Austrobuxus swainii is a rare rainforest tree in the Picrodendraceae family. It is endemic to northeast New South Wales and southeastern Queensland, Australia. Occurring from the Bellinger River in the south to Tallebudgera Creek in the north. The common names are pink cherry or hairybark. The habitat is less fertile sedimentary based soils, often associated with the coachwood, in high rainfall areas. Listed on ROTAP, as a threatened species, with a rating of 3RCa.

==Description==
A medium to large tree, 40 metres tall and a trunk diameter of one metre. The trunk is flanged or irregular, somewhat buttressed at the base. Bark is scaly, grey or brown and sheds in irregular patches, leaving slight depressions.

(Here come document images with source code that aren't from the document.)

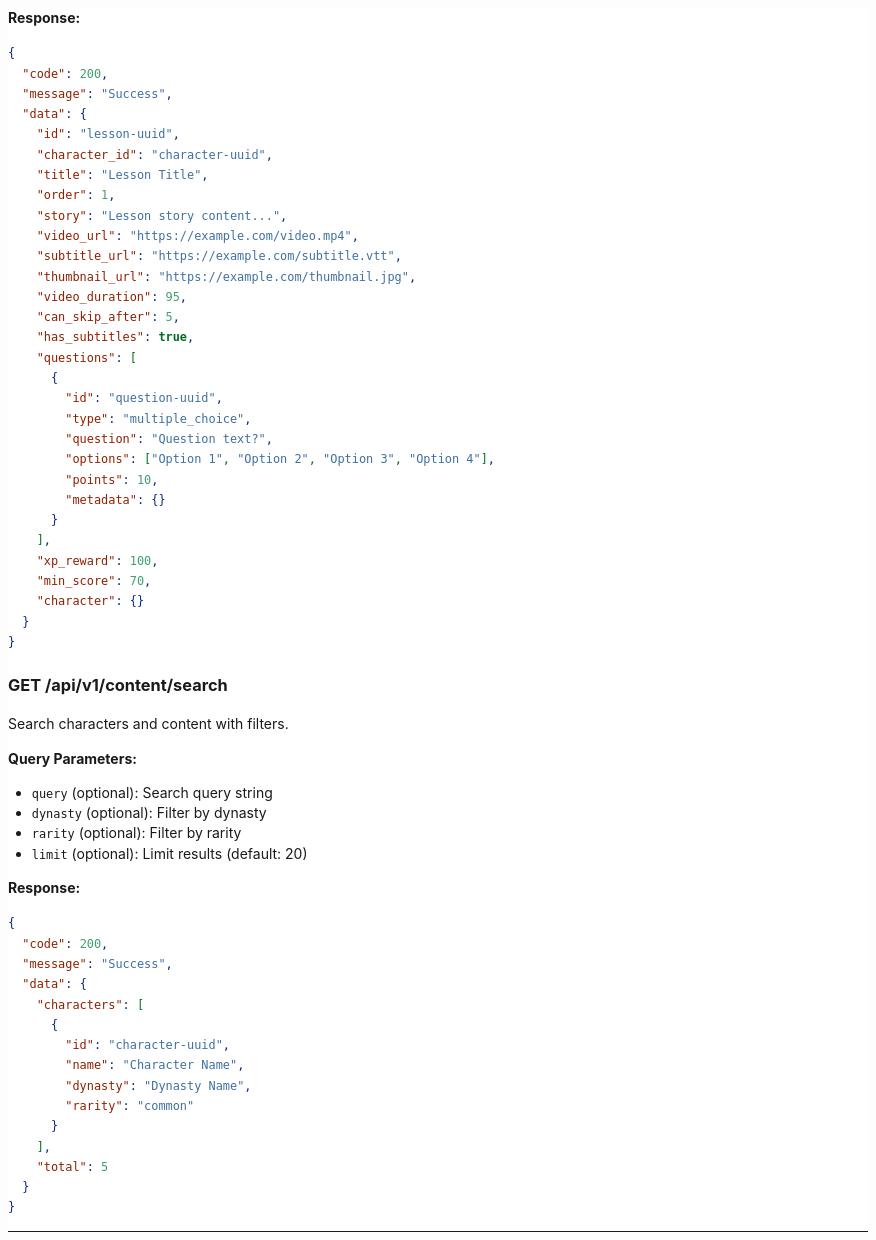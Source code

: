 **Response:**
```json
{
  "code": 200,
  "message": "Success",
  "data": {
    "id": "lesson-uuid",
    "character_id": "character-uuid",
    "title": "Lesson Title",
    "order": 1,
    "story": "Lesson story content...",
    "video_url": "https://example.com/video.mp4",
    "subtitle_url": "https://example.com/subtitle.vtt",
    "thumbnail_url": "https://example.com/thumbnail.jpg",
    "video_duration": 95,
    "can_skip_after": 5,
    "has_subtitles": true,
    "questions": [
      {
        "id": "question-uuid",
        "type": "multiple_choice",
        "question": "Question text?",
        "options": ["Option 1", "Option 2", "Option 3", "Option 4"],
        "points": 10,
        "metadata": {}
      }
    ],
    "xp_reward": 100,
    "min_score": 70,
    "character": {}
  }
}
```

### GET /api/v1/content/search
Search characters and content with filters.

**Query Parameters:**
- `query` (optional): Search query string
- `dynasty` (optional): Filter by dynasty
- `rarity` (optional): Filter by rarity
- `limit` (optional): Limit results (default: 20)

**Response:**
```json
{
  "code": 200,
  "message": "Success",
  "data": {
    "characters": [
      {
        "id": "character-uuid",
        "name": "Character Name",
        "dynasty": "Dynasty Name",
        "rarity": "common"
      }
    ],
    "total": 5
  }
}
```

---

Small branches are slender, grey or fawn in colour, dotted with many pale lenticels.

The leaves are 7 to 14 cm long, and 2 to 4 cm wide, lanceolate in shape, opposite on the stem with around 40 small teeth on the leaf edges. Leaf stalks up to 10 mm long. Old red leaves can be seen in the canopy.

===Flowers and fruit===

Yellow or green flowers form on panicles from April to June. The tiny flowers are 4 petalled. The panicle is around 25 mm long, forming from the forks of the leaves. The fruit is a dark brown or black capsule, around 13 mm long, with two protruding styles at the fruit's apex. The capsule splits into four parts with two glossy brown seeds, 6 mm long. Fruit mature from February to March. Fresh seed or cuttings are advised for regeneration.